Anorak

Anorak News | Journalists Paid By Number Of Paris Hilton Mentions

Journalists Paid By Number Of Paris Hilton Mentions

by | 3rd, November 2008

ARE newspapers to pay journalists by the number of comments their words receive on the web?

PETER Wilby, writing in the Guardian, considers the state of British newspapers in light of Russell Brand and Jonathan Ross’s telethon:

Even the Mail – perhaps reluctant to go overboard on a story broken by a Sunday in the same house – didn’t make it the splash, though it ran a front-page picture of Brand and inside, Melanie Phillips gave her usual imitation of a Victorian dowager who has overdosed on laudanum.
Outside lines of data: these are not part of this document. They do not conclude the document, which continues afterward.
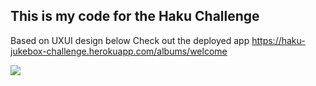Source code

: ## This is my code for the Haku Challenge
Based on UXUI design below
Check out the deployed app https://haku-jukebox-challenge.herokuapp.com/albums/welcome

![](https://www.raphburk.com/haku-uxui-meterial/)
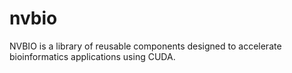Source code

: nvbio
=====

NVBIO is a library of reusable components designed to accelerate bioinformatics applications using CUDA.

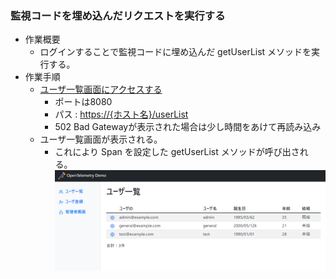 ### 監視コードを埋め込んだリクエストを実行する

- 作業概要
    - ログインすることで監視コードに埋め込んだ getUserList メソッドを実行する。
- 作業手順
    - [ユーザ一覧画面にアクセスする]({{TRAFFIC_HOST1_8080}}/userList)
        - ポートは8080
        - パス : <https://{ホスト名}/userList>
        - 502 Bad Gatewayが表示された場合は少し時間をあけて再読み込み
    - ユーザ一覧画面が表示される。
        - これにより Span を設定した getUserList メソッドが呼び出される。
    ![ユーザ一覧画面](./assets/app-userList.png)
Ross and Brand, she raved, were guilty of “cruelty and indeed sadism” and their behaviour was “bordering on the psychopathic”. Her column attracted 209 comments (mostly anti-BBC) on the Mail website, the Sunday story 220 – numbers well above average. The Mail scented blood.

The Mail sensed a scoop because readers had responded to one of its stories. Who needs focus groups when you have people who take the time to comment on stories?

Justin Williams, the Telegraph’s assistant editor, wonders on his personal blog:

As advertising continues to plunge into the abyss after stumbling over the edge of the cliff earlier this year, sales managers in Fleet Street are figuring out how they can incentivise their teams into selling more online after years of neglecting the web for the easy margins in print…

Maybe the sales managers could have their own blog?

We’ve always found it so difficult to quantify success for journalists. Is it number of stories written, number of exclusives delivered or some other nebulous yardstick?

But the web changes this and I wonder how long it will be before owners and accountants notice this. We already know who our most successful writers are by one measure – they’re the ones who deliver the highest number of page views.”

So success is in number of page views. A hack’s fiscal wellbeing may depend on their writing and how well they get on with the content tech who decides what news fits on the front page. And is Paris Hilton in town?

So which will be the first publisher to build a bonus based on page views into a journalist’s salary? Could you do it with your entire reporting staff and, if so, would it lead to a decline in standards?

And how long will it be before the hacks are handed sheets of top key words to mention in their copy – the hot topics web surfers are looking for – a word search approach to writing?

Meanwhile the online Tabloid Telegraph entertains its readers with “Celebrity Sightings” and “Celebrity Pictures”.

And over at the Times, Martin Samuel notes:

Did you know that twice daily this newspaper provides its writers (not me, I’m not on the system and you are about to find out why) with an update of the most searched-for buzzwords on Times Online, in the United Kingdom and throughout the rest of the world? This handy fact sheet points us in the direction of what words and expressions might generate the most number of hits, and could therefore be subtly inserted into our work in sentences such as “…Liverpool (No 32) may be about as efficient as French banker Jérôme Kerviel (10), and a Grand Canyon (54) away from catching Chelsea (62), but it could be worse; at least they haven’t been hit by a falling satellite (38)…”).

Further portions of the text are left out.